Abstract

Diabetes mellitus arises through a multifaceted network of metabolic derangements, prominently featuring insulin 
resistance, chronic inflammation, and oxidative stress. These three processes do not occur in isolation; rather, they 
form a self-reinforcing triad that accelerates metabolic dysfunction and tissue injury. Insulin resistance increases 
glucose and lipid flux into susceptible tissues, driving mitochondrial overload and excessive generation of reactive 
oxygen species (ROS). Concurrently, hyperglycaemia and dyslipidaemia activate innate immune sensors, 
promoting the release of pro-inflammatory cytokines such as TNF-α, IL-1β, and IL-6. These inflammatory 
mediators further impair insulin receptor signaling, creating a vicious cycle that sustains metabolic impairment.
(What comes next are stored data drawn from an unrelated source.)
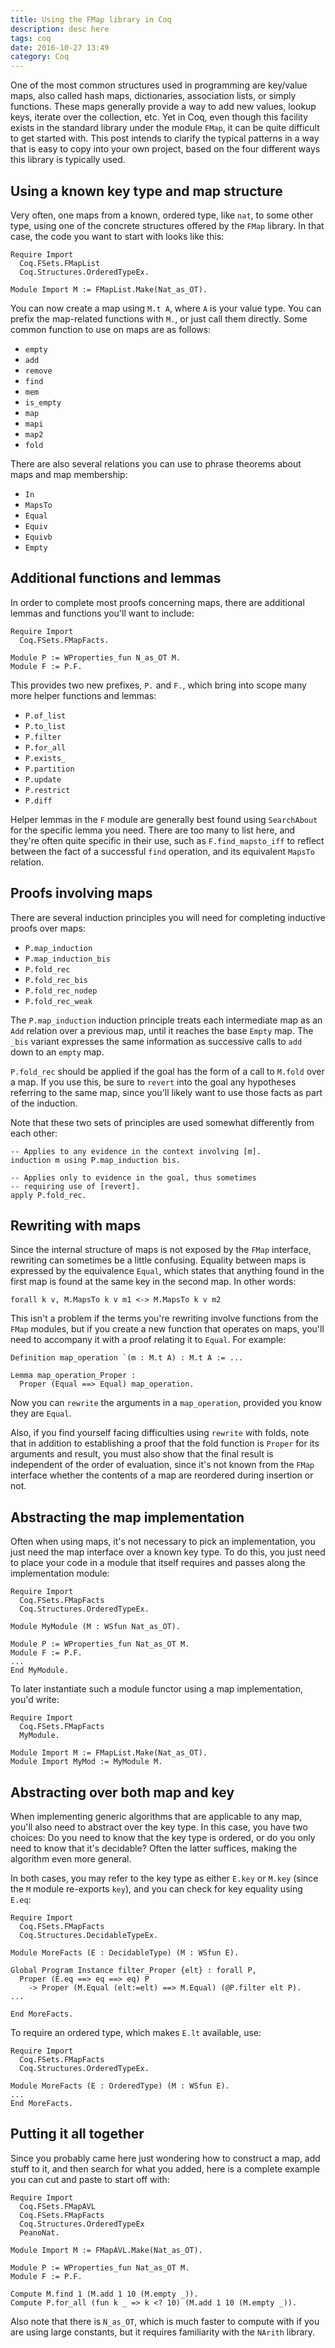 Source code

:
```yaml
---
title: Using the FMap library in Coq
description: desc here
tags: coq
date: 2016-10-27 13:49
category: Coq
---
```


One of the most common structures used in programming are key/value maps, also
called hash maps, dictionaries, association lists, or simply functions. These
maps generally provide a way to add new values, lookup keys, iterate over the
collection, etc. Yet in Coq, even though this facility exists in the standard
library under the module `FMap`, it can be quite difficult to get started
with. This post intends to clarify the typical patterns in a way that is easy
to copy into your own project, based on the four different ways this library
is typically used.

## Using a known key type and map structure

Very often, one maps from a known, ordered type, like `nat`, to some other
type, using one of the concrete structures offered by the `FMap` library. In
that case, the code you want to start with looks like this:

``` coq
Require Import
  Coq.FSets.FMapList
  Coq.Structures.OrderedTypeEx.

Module Import M := FMapList.Make(Nat_as_OT).
```

You can now create a map using `M.t A`, where `A` is your value type. You can
prefix the map-related functions with `M.`, or just call them directly. Some
common function to use on maps are as follows:

  - `empty`
  - `add`
  - `remove`
  - `find`
  - `mem`
  - `is_empty`
  - `map`
  - `mapi`
  - `map2`
  - `fold`

There are also several relations you can use to phrase theorems about maps and
map membership:

  - `In`
  - `MapsTo`
  - `Equal`
  - `Equiv`
  - `Equivb`
  - `Empty`

## Additional functions and lemmas

In order to complete most proofs concerning maps, there are additional lemmas
and functions you'll want to include:

``` coq
Require Import
  Coq.FSets.FMapFacts.

Module P := WProperties_fun N_as_OT M.
Module F := P.F.
```

This provides two new prefixes, `P.` and `F.`, which bring into scope many
more helper functions and lemmas:

  - `P.of_list`
  - `P.to_list`
  - `P.filter`
  - `P.for_all`
  - `P.exists_`
  - `P.partition`
  - `P.update`
  - `P.restrict`
  - `P.diff`

Helper lemmas in the `F` module are generally best found using `SearchAbout`
for the specific lemma you need. There are too many to list here, and they're
often quite specific in their use, such as `F.find_mapsto_iff` to reflect
between the fact of a successful `find` operation, and its equivalent `MapsTo`
relation.

## Proofs involving maps

There are several induction principles you will need for completing inductive
proofs over maps:

  - `P.map_induction`
  - `P.map_induction_bis`
  - `P.fold_rec`
  - `P.fold_rec_bis`
  - `P.fold_rec_nodep`
  - `P.fold_rec_weak`

The `P.map_induction` induction principle treats each intermediate map as an
`Add` relation over a previous map, until it reaches the base `Empty` map. The
`_bis` variant expresses the same information as successive calls to `add`
down to an `empty` map.

`P.fold_rec` should be applied if the goal has the form of a call to `M.fold`
over a map. If you use this, be sure to `revert` into the goal any hypotheses
referring to the same map, since you'll likely want to use those facts as part
of the induction.

Note that these two sets of principles are used somewhat differently from each
other:

``` coq
-- Applies to any evidence in the context involving [m].
induction m using P.map_induction bis.

-- Applies only to evidence in the goal, thus sometimes
-- requiring use of [revert].
apply P.fold_rec.
```

## Rewriting with maps

Since the internal structure of maps is not exposed by the `FMap` interface,
rewriting can sometimes be a little confusing. Equality between maps is
expressed by the equivalence `Equal`, which states that anything found in the
first map is found at the same key in the second map.  In other words:

``` coq
forall k v, M.MapsTo k v m1 <-> M.MapsTo k v m2
```

This isn't a problem if the terms you're rewriting involve functions from the
`FMap` modules, but if you create a new function that operates on maps, you'll
need to accompany it with a proof relating it to `Equal`.  For example:

``` coq
Definition map_operation `(m : M.t A) : M.t A := ...

Lemma map_operation_Proper :
  Proper (Equal ==> Equal) map_operation.
```

Now you can `rewrite` the arguments in a `map_operation`, provided you know
they are `Equal`.

Also, if you find yourself facing difficulties using `rewrite` with folds,
note that in addition to establishing a proof that the fold function is
`Proper` for its arguments and result, you must also show that the final
result is independent of the order of evaluation, since it's not known from
the `FMap` interface whether the contents of a map are reordered during
insertion or not.

## Abstracting the map implementation

Often when using maps, it's not necessary to pick an implementation, you just
need the map interface over a known key type. To do this, you just need to
place your code in a module that itself requires and passes along the
implementation module:

``` coq
Require Import
  Coq.FSets.FMapFacts
  Coq.Structures.OrderedTypeEx.

Module MyModule (M : WSfun Nat_as_OT).

Module P := WProperties_fun Nat_as_OT M.
Module F := P.F.
...
End MyModule.
```

To later instantiate such a module functor using a map implementation, you'd
write:

``` coq
Require Import
  Coq.FSets.FMapFacts
  MyModule.

Module Import M := FMapList.Make(Nat_as_OT).
Module Import MyMod := MyModule M.
```

## Abstracting over both map and key

When implementing generic algorithms that are applicable to any map, you'll
also need to abstract over the key type. In this case, you have two choices:
Do you need to know that the key type is ordered, or do you only need to know
that it's decidable? Often the latter suffices, making the algorithm even more
general.

In both cases, you may refer to the key type as either `E.key` or `M.key`
(since the `M` module re-exports `key`), and you can check for key equality
using `E.eq`:

``` coq
Require Import
  Coq.FSets.FMapFacts
  Coq.Structures.DecidableTypeEx.

Module MoreFacts (E : DecidableType) (M : WSfun E).

Global Program Instance filter_Proper {elt} : forall P,
  Proper (E.eq ==> eq ==> eq) P
    -> Proper (M.Equal (elt:=elt) ==> M.Equal) (@P.filter elt P).
...

End MoreFacts.
```

To require an ordered type, which makes `E.lt` available, use:

``` coq
Require Import
  Coq.FSets.FMapFacts
  Coq.Structures.OrderedTypeEx.

Module MoreFacts (E : OrderedType) (M : WSfun E).
...
End MoreFacts.
```

## Putting it all together

Since you probably came here just wondering how to construct a map, add stuff
to it, and then search for what you added, here is a complete example you can
cut and paste to start off with:

``` coq
Require Import
  Coq.FSets.FMapAVL
  Coq.FSets.FMapFacts
  Coq.Structures.OrderedTypeEx
  PeanoNat.

Module Import M := FMapAVL.Make(Nat_as_OT).

Module P := WProperties_fun Nat_as_OT M.
Module F := P.F.

Compute M.find 1 (M.add 1 10 (M.empty _)).
Compute P.for_all (fun k _ => k <? 10) (M.add 1 10 (M.empty _)).
```

Also note that there is `N_as_OT`, which is much faster to compute with if you
are using large constants, but it requires familiarity with the `NArith`
library.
At 
the same time, antioxidant defenses—including glutathione, superoxide dismutase, catalase, and 
peroxiredoxins—become depleted due to chronic oxidative burden and reduced transcriptional activation of 
protective pathways such as Nrf2. The resulting imbalance intensifies ROS-mediated cellular injury, endothelial 
dysfunction, β-cell exhaustion, and immunometabolic dysregulation. This review synthesizes current mechanistic 
insights into the interconnected roles of insulin resistance, inflammation, and antioxidant depletion in type 1 and 
type 2 diabetes, with emphasis on molecular pathways, clinical implications, and emerging therapeutic targets. 
Understanding these intertwined processes is essential for designing integrated interventions aimed at preventing 
disease progression and reducing complications.